LONDON (Reuters) – Almost all of the companies most responsible for corporate greenhouse gas emissions are failing to disclose how climate-related risks might impact them financially, according to a report released by Carbon Tracker on Thursday.

The lack of disclosures leaves investors in the dark, and means markets are unable to function efficiently and allocate capital appropriately – undermining efforts to decarbonise the global economy, said Carbon Tracker, a think tank which analyses the impact of climate change on financial markets.

In its second annual report on corporate disclosures, it found 98% of 134 companies – which it says are collectively responsible for up to 80% of emissions – did not provide sufficient evidence that they had considered the impact of climate matters when preparing their 2021 financial statements.

“When companies don’t take climate-related matters into account, their financial statements may include overstated assets, understated liabilities and overstated profits,” said Barbara Davidson, Carbon Tracker’s head of accounting, audit and disclosure and lead author of the report.

Auditors are also failing to consider climate-related matters, the report found.
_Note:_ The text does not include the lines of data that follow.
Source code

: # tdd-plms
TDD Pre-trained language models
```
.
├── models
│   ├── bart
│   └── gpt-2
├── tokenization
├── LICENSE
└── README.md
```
Almost all audit reports reviewed by Carbon Tracker did not say whether and how they consider the impact of emissions reduction targets, changes to regulations or a fall in demand for a company’s products.

Regulatory bodies globally want businesses to improve disclosure of climate-related risks and impacts, to help investors push money in the direction of efforts to meet net zero emissions by 2050 targets.

Carbon Tracker said some progress had been made, showing how it was possible to provide sufficient disclosure.

Glencore, for example, had provided relevant information to align with its ambition to achieve net zero emissions by 2050.

“Glencore’s financial statements are particularly illuminating — they show that in the event of a scenario like the IEA Net Zero Emissions by 2050, it would have to write down virtually all the value of its thermal coal assets,” said Rob Schuwerk, Carbon Tracker’s U.S. executive director.

“How many more company balance sheets carry similar risks?”